O historiador cuja pretensão seja recolher todas as provas possíveis de todos os fatos que poderiam ser de interesse para a sua pesquisa, corre serio risco de se perder num infindável quebra cabeça. A ilusão de que a quantidade de dados são a garantia de que a sua parcela de invenção encontra-se apoiada em dados que poderiam comprovar a ocorrência real do que descreve deve ser evitada. Talvez se concentrarmos nossas buscas mais na periferia do passado poderíamos descortinar acontecimentos que se apresentassem no seu desenrolar original.
Refletir sobre o discurso por meio do qual tempo e história se revestem de inteligibilidade requer por parte do aprendiz de historiador um mergulho profundo e incessante nos textos produzidos pelos grandes autores da historiografia. Desde Homero, Tucídides e Heródoto passando pelos metódicos no século XIX, pelos marxistas influenciados pela obra de Marx e Engels, pela escola dos Annales fundada em 1929 tendo como principais mentores Marc Bloch e Lucian Febvre e ainda Braudel, Lee Goff, Certeau, Foucault e tantos outros igualmente indispensáveis para uma boa formação intelectual de um historiador.

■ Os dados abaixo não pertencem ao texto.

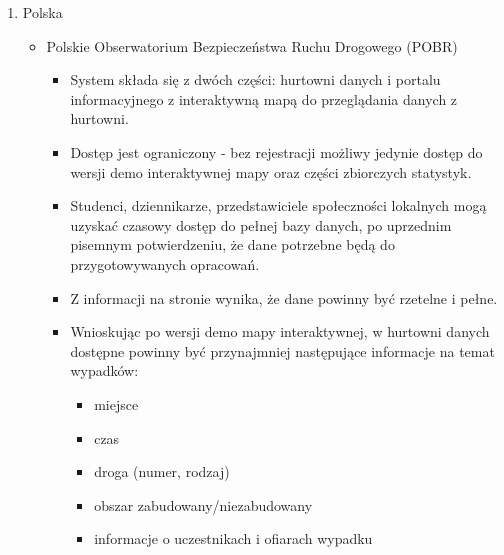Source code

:\begin{enumerate}
\item
  Polska

  \begin{itemize}
  \item
    Polskie Obserwatorium Bezpieczeństwa Ruchu Drogowego (POBR) \cite{pobr}

    \begin{itemize}
    \item
      System składa się z dwóch części: hurtowni danych i portalu
      informacyjnego z interaktywną mapą do przeglądania danych z
      hurtowni.\\
    \item
      Dostęp jest ograniczony - bez rejestracji możliwy jedynie dostęp
      do wersji demo interaktywnej mapy oraz części zbiorczych
      statystyk.\\
    \item
      Studenci, dziennikarze, przedstawiciele społeczności lokalnych
      mogą uzyskać czasowy dostęp do pełnej bazy danych, po uprzednim
      pisemnym potwierdzeniu, że dane potrzebne będą do przygotowywanych
      opracowań.\\
    \item
      Z informacji na stronie wynika, że dane powinny być rzetelne i
      pełne.\\
    \item
      Wnioskując po wersji demo mapy interaktywnej, w hurtowni danych
      dostępne powinny być przynajmniej następujące informacje na temat
      wypadków:

      \begin{itemize}
      \item
        miejsce\\
      \item
        czas\\
      \item
        droga (numer, rodzaj)\\
      \item
        obszar zabudowany/niezabudowany\\
      \item
        informacje o uczestnikach i ofiarach wypadku


\end{itemize}
\end{itemize}
\end{itemize}
\end{enumerate}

Todavia, existem ainda infinitas historias a se contar. E é possível que por mais que as criamos ou recriamos o resultado não nos traga convicções. O peso do presente nas definições das formas a partir das quais o passado será interrogado, nos leva a crer, que a História e o historiador são objetos cujas transformações e mutações revelam uma inevitável imprevisibilidade tornando impossível de se adivinhar um futuro para o historiador e a historiografia.